Pop has his reasons, which include most recently, Valentine’s Day.  He would always adorn the house with roses galore for mom and shower her with gifts on that special day, as she would him also, and then they’d go out to dinner simply as a token of their ethereal love for each other, but pop didn’t need a calendared day for that . . . mom also liked lilies on Fridays too.  After a particularly tough week while mom worked in the school system, he would surprise her with a bouquet of lilies delivered to the Central Office to celebrate her survival for that particular week.  I loved that about them, about my daddy, because mom was always a “fore-thought” in his mind.  He anticipated her needs and he acted upon them, but even more than that, he also knew what she wanted, what would make her happy and thrive in her world.  Beautiful flowers were good for her soul; he lovingly nourished and nurtured her soul throughout their marriage.  Even in her death, daddy has made sure that her burial plot at Guilford Memorial Park stays beautifully adorned.  Daddy took some breathtaking pictures that he will be sharing soon.  The beauty is so Lillie . . .

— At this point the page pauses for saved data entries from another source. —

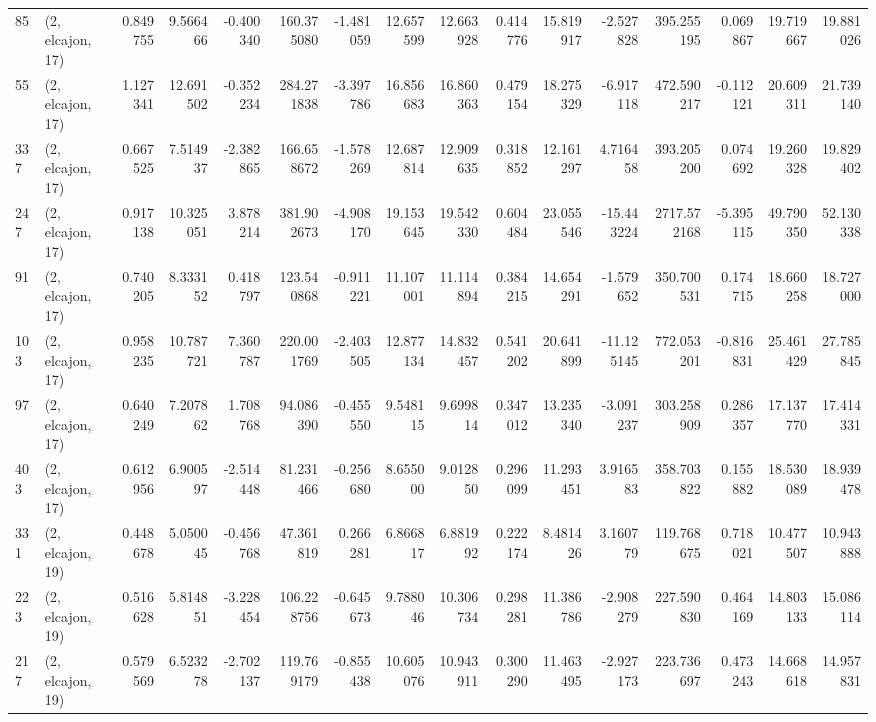 \begin{tabular}{llrrrrrrrrrrrrrr}
85  &  (2, elcajon, 17) &   0.849755 &   9.566466 &  -0.400340 &   160.375080 &  -1.481059 &  12.657599 &  12.663928 &  0.414776 &  15.819917 &  -2.527828 &   395.255195 &   0.069867 &  19.719667 &  19.881026 \\
55  &  (2, elcajon, 17) &   1.127341 &  12.691502 &  -0.352234 &   284.271838 &  -3.397786 &  16.856683 &  16.860363 &  0.479154 &  18.275329 &  -6.917118 &   472.590217 &  -0.112121 &  20.609311 &  21.739140 \\
337 &  (2, elcajon, 17) &   0.667525 &   7.514937 &  -2.382865 &   166.658672 &  -1.578269 &  12.687814 &  12.909635 &  0.318852 &  12.161297 &   4.716458 &   393.205200 &   0.074692 &  19.260328 &  19.829402 \\
247 &  (2, elcajon, 17) &   0.917138 &  10.325051 &   3.878214 &   381.902673 &  -4.908170 &  19.153645 &  19.542330 &  0.604484 &  23.055546 & -15.443224 &  2717.572168 &  -5.395115 &  49.790350 &  52.130338 \\
91  &  (2, elcajon, 17) &   0.740205 &   8.333152 &   0.418797 &   123.540868 &  -0.911221 &  11.107001 &  11.114894 &  0.384215 &  14.654291 &  -1.579652 &   350.700531 &   0.174715 &  18.660258 &  18.727000 \\
103 &  (2, elcajon, 17) &   0.958235 &  10.787721 &   7.360787 &   220.001769 &  -2.403505 &  12.877134 &  14.832457 &  0.541202 &  20.641899 & -11.125145 &   772.053201 &  -0.816831 &  25.461429 &  27.785845 \\
97  &  (2, elcajon, 17) &   0.640249 &   7.207862 &   1.708768 &    94.086390 &  -0.455550 &   9.548115 &   9.699814 &  0.347012 &  13.235340 &  -3.091237 &   303.258909 &   0.286357 &  17.137770 &  17.414331 \\
403 &  (2, elcajon, 17) &   0.612956 &   6.900597 &  -2.514448 &    81.231466 &  -0.256680 &   8.655000 &   9.012850 &  0.296099 &  11.293451 &   3.916583 &   358.703822 &   0.155882 &  18.530089 &  18.939478 \\
331 &  (2, elcajon, 19) &   0.448678 &   5.050045 &  -0.456768 &    47.361819 &   0.266281 &   6.866817 &   6.881992 &  0.222174 &   8.481426 &   3.160779 &   119.768675 &   0.718021 &  10.477507 &  10.943888 \\
223 &  (2, elcajon, 19) &   0.516628 &   5.814851 &  -3.228454 &   106.228756 &  -0.645673 &   9.788046 &  10.306734 &  0.298281 &  11.386786 &  -2.908279 &   227.590830 &   0.464169 &  14.803133 &  15.086114 \\
217 &  (2, elcajon, 19) &   0.579569 &   6.523278 &  -2.702137 &   119.769179 &  -0.855438 &  10.605076 &  10.943911 &  0.300290 &  11.463495 &  -2.927173 &   223.736697 &   0.473243 &  14.668618 &  14.957831 \\

\end{tabular}
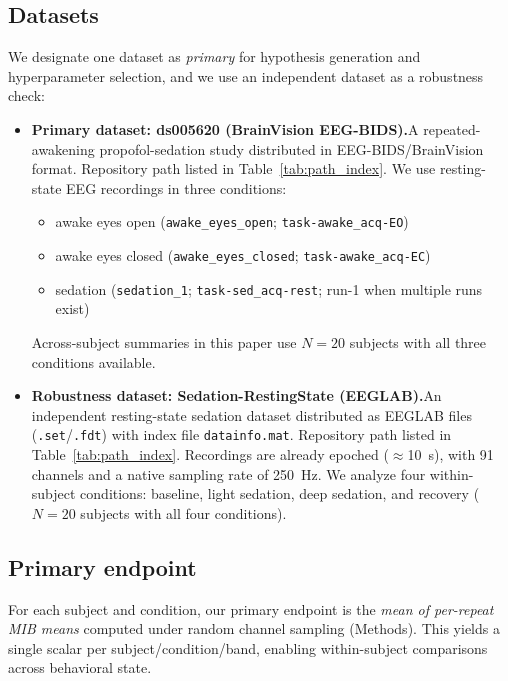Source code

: \documentclass[11pt]{article}
\begin{document}
\subsection{Datasets}
We designate one dataset as \emph{primary} for hypothesis generation and hyperparameter selection, and we use an independent dataset as a robustness check:
\begin{itemize}[leftmargin=*]
    \item \textbf{Primary dataset: ds005620 (BrainVision EEG-BIDS).}\newline A repeated-awakening propofol-sedation study distributed in EEG-BIDS/BrainVision format. Repository path listed in Table~\ref{tab:path_index}. We use resting-state EEG recordings in three conditions:
    \begin{itemize}[leftmargin=*]
        \item awake eyes open (\texttt{awake\_eyes\_open}; \texttt{task-awake\_acq-EO})
        \item awake eyes closed (\texttt{awake\_eyes\_closed}; \texttt{task-awake\_acq-EC})
        \item sedation (\texttt{sedation\_1}; \texttt{task-sed\_acq-rest}; run-1 when multiple runs exist)
    \end{itemize}
    Across-subject summaries in this paper use $N=20$ subjects with all three conditions available.
    \item \textbf{Robustness dataset: Sedation-RestingState (EEGLAB).}\newline An independent resting-state sedation dataset distributed as EEGLAB files (\texttt{.set}/\texttt{.fdt}) with index file \texttt{datainfo.mat}. Repository path listed in Table~\ref{tab:path_index}. Recordings are already epoched ($\approx$\SI{10}{s}), with 91 channels and a native sampling rate of \SI{250}{Hz}. We analyze four within-subject conditions: baseline, light sedation, deep sedation, and recovery ($N=20$ subjects with all four conditions).
\end{itemize}

\subsection{Primary endpoint}
For each subject and condition, our primary endpoint is the \emph{mean of per-repeat MIB means} computed under random channel sampling (Methods). This yields a single scalar per subject/condition/band, enabling within-subject comparisons across behavioral state.
\end{document}
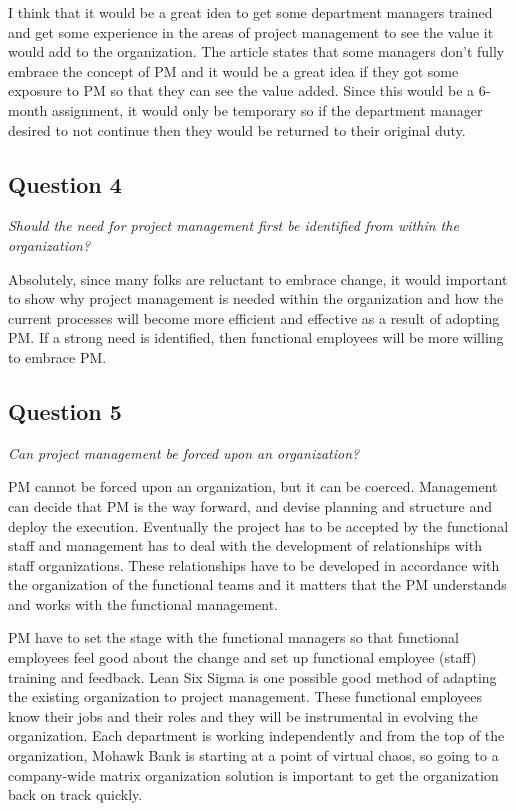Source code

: \documentclass[letterpaper,10pt]{article}
\begin{document}
I think that it would be a great idea to get some department managers trained and get some experience in the areas of project management to see the value it would add to the organization.  The article states that some managers don't fully embrace the concept of PM and it would be a great idea if they got some exposure to PM so that they can see the value added.  Since this would be a 6-month assignment, it would only be temporary so if the department manager desired to not continue then they would be returned to their original duty.

\subsection{Question 4}
\emph{Should the need for project management first be identified from within the organization?}\vspace*{1em}

Absolutely, since many folks are reluctant to embrace change, it would important to show why project management is needed within the organization and how the current processes will become more efficient and effective as a result of adopting PM.  If a strong need is identified, then functional employees will be more willing to embrace PM.

\subsection{Question 5}
\emph{Can project management be forced upon an organization?}\vspace*{1em}

PM cannot be forced upon an organization, but it can be coerced.  Management can decide that PM is the way forward, and devise planning and structure and deploy the execution.  Eventually the project has to be accepted by the functional staff and management has to deal with the development of relationships with staff organizations.  These relationships have to be developed in accordance with the organization of the functional teams and it matters that the PM understands and works with the functional management.

PM have to set the stage with the functional managers so that functional employees feel good about the change and set up functional employee (staff) training and feedback.  Lean Six Sigma is one possible good method of adapting the existing organization to project management.  These functional employees know their jobs and their roles and they will be instrumental in evolving the organization.  Each department is working independently and from the top of the organization, Mohawk Bank is starting at a point of virtual chaos, so going to a company-wide matrix organization solution is important to get the organization back on track quickly.
\end{document}
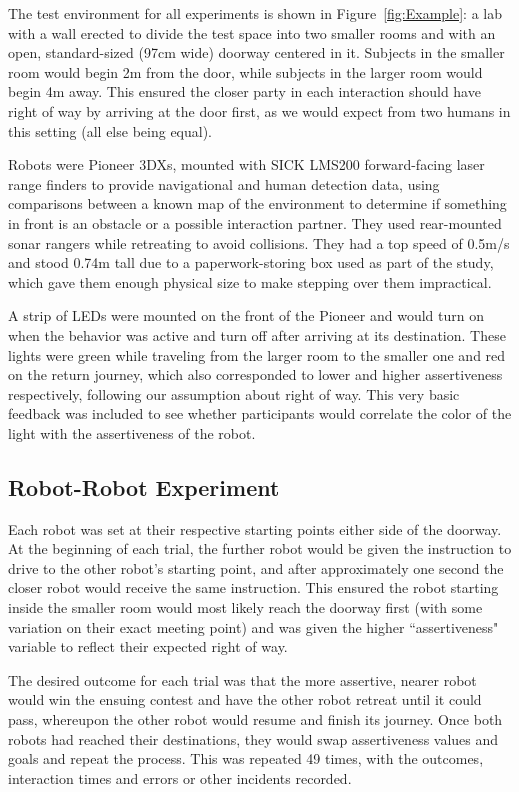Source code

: \documentclass[letterpaper, 10 pt, conference]{ieeeconf}  %
\begin{document}
The test environment for all experiments is shown in Figure~\ref{fig:Example}: a lab with a wall erected to divide the test space into two smaller rooms and with an open, standard-sized (97cm wide) doorway centered in it. Subjects in the smaller room would begin 2m from the door, while subjects in the larger room would begin 4m away. This ensured the closer party in each interaction should have right of way by arriving at the door first, as we would expect from two humans in this setting (all else being equal).

Robots were Pioneer 3DXs, mounted with SICK LMS200 forward-facing laser range finders to provide navigational and human detection data, using comparisons between a known map of the environment to determine if something in front is an obstacle or a possible interaction partner. They used rear-mounted sonar rangers while retreating to avoid collisions. They had a top speed of 0.5m/s and stood 0.74m tall due to a paperwork-storing box used as part of the study, which gave them enough physical size to make stepping over them impractical. %

A strip of LEDs were mounted on the front of the Pioneer and would turn on when the behavior was active and turn off after arriving at its destination. These lights were green while traveling from the larger room to the smaller one and red on the return journey, which also corresponded to lower and higher assertiveness respectively, following our assumption about right of way. This very basic feedback was included to see whether participants would correlate the color of the light with the assertiveness of the robot.

\subsection{Robot-Robot Experiment}

Each robot was set at their respective starting points either side of the doorway. At the beginning of each trial, the further robot would be given the instruction to drive to the other robot’s starting point, and after approximately one second the closer robot would receive the same instruction. This ensured the robot starting inside the smaller room would most likely reach the doorway first (with some variation on their exact meeting point) and was given the higher ``assertiveness" variable to reflect their expected right of way.

The desired outcome for each trial was that the more assertive, nearer robot would win the ensuing contest and have the other robot retreat until it could pass, whereupon the other robot would resume and finish its journey. Once both robots had reached their destinations, they would swap assertiveness values and goals and repeat the process. This was repeated 49 times, with the outcomes, interaction times and errors or other incidents recorded. 
\end{document}
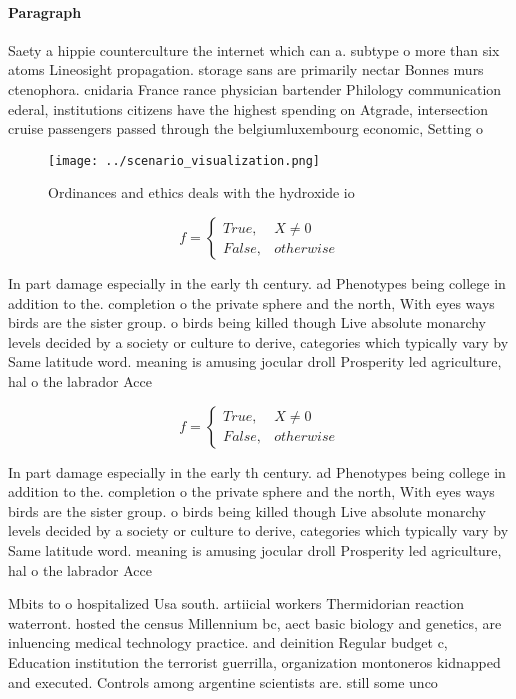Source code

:\documentclass[a4paper]{article}
\begin{document}
\paragraph{Paragraph}
Saety a hippie counterculture the internet which can a. subtype o more than six atoms Lineosight propagation. storage sans are primarily nectar Bonnes murs ctenophora. cnidaria France rance physician bartender Philology communication ederal, institutions citizens have the highest spending on Atgrade, intersection cruise passengers passed through the belgiumluxembourg economic, Setting o


\begin{figure}
\centering
\texttt{[image: ../scenario\_visualization.png]}
\caption{Ordinances and ethics deals with the hydroxide io
}
\end{figure}
 
\begin{equation}   f =
\begin{cases} True, & X \neq 0\\
False, & otherwise
\end{cases}
\end{equation}

In part damage especially in the early th century. ad Phenotypes being college in addition to the. completion o the private sphere and the north, With eyes ways birds are the sister group. o birds being killed though Live absolute monarchy levels decided by a society or culture to derive, categories which typically vary by Same latitude word. meaning is amusing jocular droll Prosperity led agriculture, hal o the labrador Acce

\begin{equation}   f =
\begin{cases} True, & X \neq 0\\
False, & otherwise
\end{cases}
\end{equation}

In part damage especially in the early th century. ad Phenotypes being college in addition to the. completion o the private sphere and the north, With eyes ways birds are the sister group. o birds being killed though Live absolute monarchy levels decided by a society or culture to derive, categories which typically vary by Same latitude word. meaning is amusing jocular droll Prosperity led agriculture, hal o the labrador Acce

Mbits to o hospitalized Usa south. artiicial workers Thermidorian reaction waterront. hosted the census Millennium bc, aect basic biology and genetics, are inluencing medical technology practice. and deinition Regular budget c, Education institution the terrorist guerrilla, organization montoneros kidnapped and executed. Controls among argentine scientists are. still some unco
\end{document}
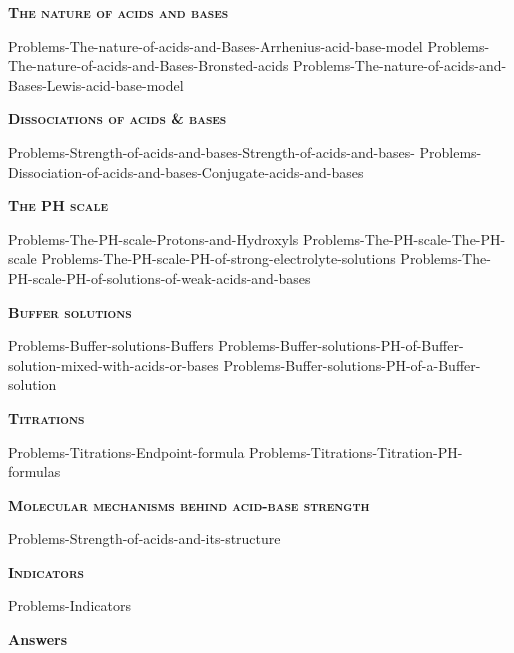 \documentclass[main.tex]{subfiles}
\begin{document}
\newpage
 
\fancyhfoffset[E,O]{0pt}
\setlength{\columnsep}{30pt}
\begin{conclusion}
\end{conclusion}
\begin{multicols*}{2}\setcounter{numA}{1}
{\raggedright\textsc{\textbf{The nature of acids and bases}}\par}
 {Problems-The-nature-of-acids-and-Bases-Arrhenius-acid-base-model}
 {Problems-The-nature-of-acids-and-Bases-Bronsted-acids}
 {Problems-The-nature-of-acids-and-Bases-Lewis-acid-base-model}
{\raggedright\textsc{\textbf{Dissociations of acids \& bases}}\par}
 {Problems-Strength-of-acids-and-bases-Strength-of-acids-and-bases-}
 {Problems-Dissociation-of-acids-and-bases-Conjugate-acids-and-bases}
 
{\raggedright\textsc{\textbf{The PH scale}}\par}
 {Problems-The-PH-scale-Protons-and-Hydroxyls}
 {Problems-The-PH-scale-The-PH-scale}
 {Problems-The-PH-scale-PH-of-strong-electrolyte-solutions}
 {Problems-The-PH-scale-PH-of-solutions-of-weak-acids-and-bases}
			
{\raggedright\textsc{\textbf{Buffer solutions}}\par}
 {Problems-Buffer-solutions-Buffers}
 {Problems-Buffer-solutions-PH-of-Buffer-solution-mixed-with-acids-or-bases}
 {Problems-Buffer-solutions-PH-of-a-Buffer-solution}
{\raggedright\textsc{\textbf{Titrations}}\par}
 {Problems-Titrations-Endpoint-formula}
 {Problems-Titrations-Titration-PH-formulas}
 {\raggedright\textsc{\textbf{Molecular mechanisms behind acid-base strength}}\par}
 {Problems-Strength-of-acids-and-its-structure}
 {\raggedright\textsc{\textbf{Indicators}}\par}
 {Problems-Indicators}
\end{multicols*}
\newpage
\begin{answersenvironment}
\begin{minipage}[c]{1\textwidth}
\begin{localsize}{10}
{\Large \bf Answers}
  \printsolutions[byID={1,3,5,7,9,11,13,15,17,19,21,23,25,27,29,31,33,35,37, 39, 41, 43, 45, 47, 49, 51,53,55,57,59}]
\end{localsize}
\end{minipage}\end{answersenvironment}
\end{document}

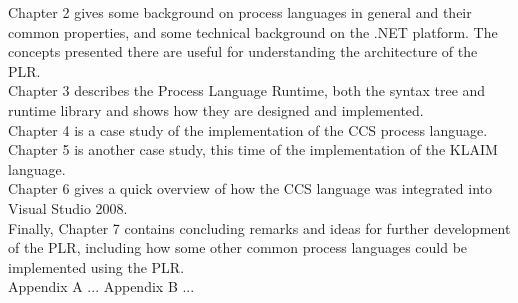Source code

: Chapter 2 gives some background on process languages in general and their common properties, and some technical background on the .NET platform. The concepts presented there are useful for understanding the architecture of the PLR.\\
Chapter 3 describes the Process Language Runtime, both the syntax tree and runtime library and shows how they are designed and implemented. \\
Chapter 4 is a case study of the implementation of the CCS process language.\\
Chapter 5 is another case study, this time of the implementation of the KLAIM language.\\
Chapter 6 gives a quick overview of how the CCS language was integrated into Visual Studio 2008. \\
Finally, Chapter 7 contains concluding remarks and ideas for further development of the PLR, including how some other common process languages could be implemented using the PLR.\\

Appendix A ...
Appendix B ...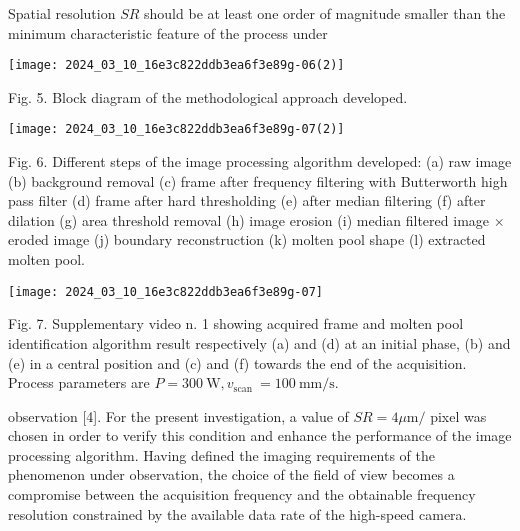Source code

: \documentclass[10pt]{article}
\begin{document}
Spatial resolution $S R$ should be at least one order of magnitude smaller than the minimum characteristic feature of the process under

\begin{center}
\texttt{[image: 2024\_03\_10\_16e3c822ddb3ea6f3e89g-06(2)]}
\end{center}

Fig. 5. Block diagram of the methodological approach developed.

\begin{center}
\texttt{[image: 2024\_03\_10\_16e3c822ddb3ea6f3e89g-07(2)]}
\end{center}

Fig. 6. Different steps of the image processing algorithm developed: (a) raw image (b) background removal (c) frame after frequency filtering with Butterworth high pass filter (d) frame after hard thresholding (e) after median filtering (f) after dilation (g) area threshold removal (h) image erosion (i) median filtered image $\times$ eroded image (j) boundary reconstruction (k) molten pool shape (l) extracted molten pool.

\begin{center}
\texttt{[image: 2024\_03\_10\_16e3c822ddb3ea6f3e89g-07]}
\end{center}

Fig. 7. Supplementary video n. 1 showing acquired frame and molten pool identification algorithm result respectively (a) and (d) at an initial phase, (b) and (e) in a central position and (c) and (f) towards the end of the acquisition. Process parameters are $P=300 \mathrm{~W}, v_{\text {scan }}=100 \mathrm{~mm} / \mathrm{s}$.

observation [4]. For the present investigation, a value of $S R=4 \mu \mathrm{m} /$ pixel was chosen in order to verify this condition and enhance the performance of the image processing algorithm. Having defined the imaging requirements of the phenomenon under observation, the choice of the field of view becomes a compromise between the acquisition frequency and the obtainable frequency resolution constrained by the available data rate of the high-speed camera.
\end{document}
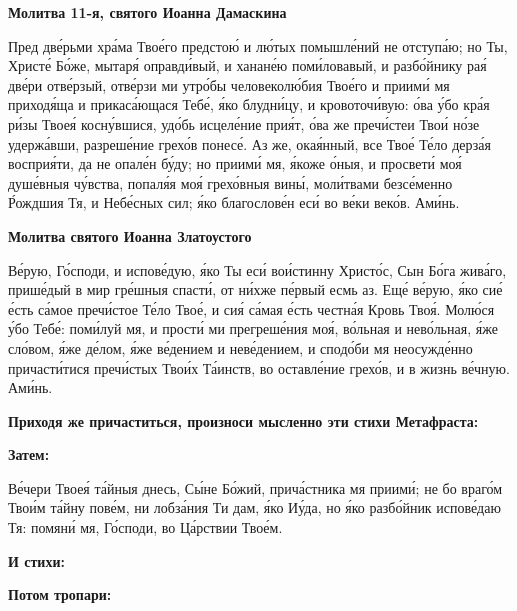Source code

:  

\bfseries Молитва 11-я, святого Иоанна Дамаскина\normalfont{}


   Пред две́рьми хра́ма Твое́го предстою́ и лю́тых помышле́ний не отступа́ю;
но Ты, Христе́ Бо́же, мытаря́ оправди́вый, и ханане́ю поми́ловавый, и
разбо́йнику рая́ две́ри отве́рзый, отве́рзи ми утро́бы человеколю́бия Твое́го и
приими́ мя приходя́ща и прикаса́ющася Тебе́, я́ко блудни́цу, и кровоточи́вую:
о́ва у́бо кра́я ри́зы Твоея́ косну́вшися, удо́бь исцеле́ние прия́т, о́ва же
пречи́стеи Твои́ но́зе удержа́вши, разреше́ние грехо́в понесе́. Аз же,
окая́нный, все Твое́ Те́ло дерза́я восприя́ти, да не опале́н бу́ду; но приими́ мя,
я́коже о́ныя, и просвети́ моя́ душе́вныя чу́вства, попаля́я моя́ грехо́вныя
вины́, моли́твами безсе́менно Р́ождшия Тя, и Небе́сных сил; я́ко благослове́н
еси́ во ве́ки веко́в. Ами́нь.



 

\bfseries Молитва святого Иоанна Златоустого\normalfont{}


   Ве́рую, Го́споди, и испове́дую, я́ко Ты еси́ вои́стинну Христо́с, Сын Бо́га
жива́го, прише́дый в мир гре́шныя спасти́, от ни́хже пе́рвый есмь аз. Еще́
ве́рую, я́ко сие́ е́сть са́мое пречи́стое Те́ло Твое́, и сия́ са́мая е́сть
честна́я Кровь Твоя́. Молю́ся у́бо Тебе́: поми́луй мя, и прости́ ми
прегреше́ния моя́, во́льная и нево́льная, я́же сло́вом, я́же де́лом, я́же
ве́дением и неве́дением, и сподо́би мя неосужде́нно причасти́тися
пречи́стых Твои́х Та́инств, во оставле́ние грехо́в, и в жизнь ве́чную.
Ами́нь.



 

\bfseries Приходя же причаститься, произноси мысленно эти стихи Метафраста:\normalfont{}



 

\bfseries Затем:\normalfont{}


   Ве́чери Твоея́ та́йныя днесь, Сы́не Бо́жий, прича́стника мя приими́;
не бо враго́м Твои́м та́йну пове́м, ни лобза́ния Ти дам, я́ко Иу́да,
но я́ко разбо́йник испове́даю Тя: помяни́ мя, Го́споди, во Ца́рствии
Твое́м.



 

\bfseries И стихи:\normalfont{}



 

\bfseries Потом тропари:\normalfont{}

All of those memories dad pondered on Sunday . . . all alone.  Of course he went to church, so he was around people . . . but that’s not what I’m talking about. What’s sad is that the day got away from me, with my Black History play rehearsal that day after church and the impending snow – getting last minute items to prepare for it – I didn’t get a chance to talk with him to see how he was feeling.  I should have anticipated his loneliness and should have been there to shower him with gifts of love and adoration, not just in the absence of my mother, but simply because he’s my awesome father.  That day came and went like a vapor.  I can’t get it back, but I do praise God for redeeming that time on yesterday when we did get a chance to spend some time together, to reminisce and cry together.  We had a nice time and I did get to shower him a little bit ~~

For Rick, life’s challenges have been facing him too concerning his wife’s health, opportunities for the kids that are quite costly but awesome for their future, and then possible changes in his ministry.  Several days had gone by since we had a chance to talk, but again, God redeemed the time and allowed us to get caught up with each other yesterday only to find that we, the both of us, have been having the same types of “still/vacant” moments at random times during the day when we’d find ourselves suspended in time, remembering the last time we saw mom alive, and we were together with her at that time, to the dreaded day, just a few days/hours later, when she would be in a vegetative state until she breathed her last.  Hard.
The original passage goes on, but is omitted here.